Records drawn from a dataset
=== Section Start ===

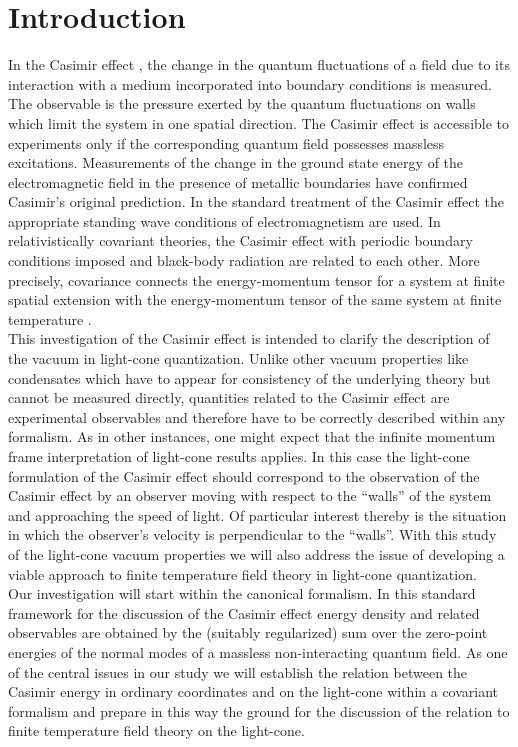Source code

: \documentclass[a4paper,twocolumn,eqsecnum,aps]{revtex4}
\begin{document}
\section{Introduction}
In the Casimir effect \cite{casimir}, the change in the quantum fluctuations of a  field due to its interaction with a medium incorporated into boundary conditions is measured. The observable is the  pressure exerted by the quantum fluctuations on  walls which limit the system in one spatial direction. The Casimir effect is accessible to experiments only if the corresponding quantum field possesses massless excitations. Measurements \cite{sparnaay,roy,ono} of the change in the ground state energy of the electromagnetic field in the presence of metallic boundaries have confirmed Casimir's original prediction. In the standard treatment of the Casimir effect the appropriate standing wave conditions of  electromagnetism are used. In relativistically covariant theories, the Casimir effect with periodic boundary conditions imposed and black-body radiation are related to each other. More precisely, covariance connects the energy-momentum tensor for a system at finite spatial extension with the energy-momentum tensor of the same system at finite temperature \cite{lt98,toms}. \\
This investigation of the Casimir effect  is intended to clarify the description of the vacuum in light-cone quantization. Unlike other vacuum properties like condensates which have to  appear for consistency of the underlying theory  but cannot be measured directly, quantities related to the Casimir effect are experimental observables and therefore have to be correctly described within any formalism.
As in other instances, one might expect that the infinite momentum frame interpretation of light-cone results applies. In this case the light-cone formulation of the Casimir effect should correspond to the observation of the Casimir effect by an observer moving with respect to the ``walls'' of the system and approaching the speed of light. Of particular interest thereby is the situation in which the observer's velocity is perpendicular to the ``walls''.
 With this study of the light-cone vacuum properties we will also address the issue of developing a viable approach to finite temperature field theory in  light-cone quantization.\\
Our investigation will start within the canonical formalism. In this standard framework for the discussion of the Casimir effect \cite{itzykson} energy density and related observables are obtained by the (suitably regularized) sum over the zero-point energies of the normal modes of a massless non-interacting quantum field. As one of the central issues in our study we will  establish the relation between the Casimir energy in ordinary coordinates and on the light-cone  within a covariant formalism and prepare in this way the ground for the discussion of the relation to finite temperature field theory on the light-cone.  
\end{document}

=== Section End ===

## [About this task]
Make an exact copy of the records above. Keep out every picture.

## [Reply]
Source code

: \documentclass[a4paper,twocolumn,eqsecnum,aps]{revtex4}
\begin{document}
\section{Introduction}
In the Casimir effect \cite{casimir}, the change in the quantum fluctuations of a  field due to its interaction with a medium incorporated into boundary conditions is measured. The observable is the  pressure exerted by the quantum fluctuations on  walls which limit the system in one spatial direction. The Casimir effect is accessible to experiments only if the corresponding quantum field possesses massless excitations. Measurements \cite{sparnaay,roy,ono} of the change in the ground state energy of the electromagnetic field in the presence of metallic boundaries have confirmed Casimir's original prediction. In the standard treatment of the Casimir effect the appropriate standing wave conditions of  electromagnetism are used. In relativistically covariant theories, the Casimir effect with periodic boundary conditions imposed and black-body radiation are related to each other. More precisely, covariance connects the energy-momentum tensor for a system at finite spatial extension with the energy-momentum tensor of the same system at finite temperature \cite{lt98,toms}. \\
This investigation of the Casimir effect  is intended to clarify the description of the vacuum in light-cone quantization. Unlike other vacuum properties like condensates which have to  appear for consistency of the underlying theory  but cannot be measured directly, quantities related to the Casimir effect are experimental observables and therefore have to be correctly described within any formalism.
As in other instances, one might expect that the infinite momentum frame interpretation of light-cone results applies. In this case the light-cone formulation of the Casimir effect should correspond to the observation of the Casimir effect by an observer moving with respect to the ``walls'' of the system and approaching the speed of light. Of particular interest thereby is the situation in which the observer's velocity is perpendicular to the ``walls''.
 With this study of the light-cone vacuum properties we will also address the issue of developing a viable approach to finite temperature field theory in  light-cone quantization.\\
Our investigation will start within the canonical formalism. In this standard framework for the discussion of the Casimir effect \cite{itzykson} energy density and related observables are obtained by the (suitably regularized) sum over the zero-point energies of the normal modes of a massless non-interacting quantum field. As one of the central issues in our study we will  establish the relation between the Casimir energy in ordinary coordinates and on the light-cone  within a covariant formalism and prepare in this way the ground for the discussion of the relation to finite temperature field theory on the light-cone.  
\end{document}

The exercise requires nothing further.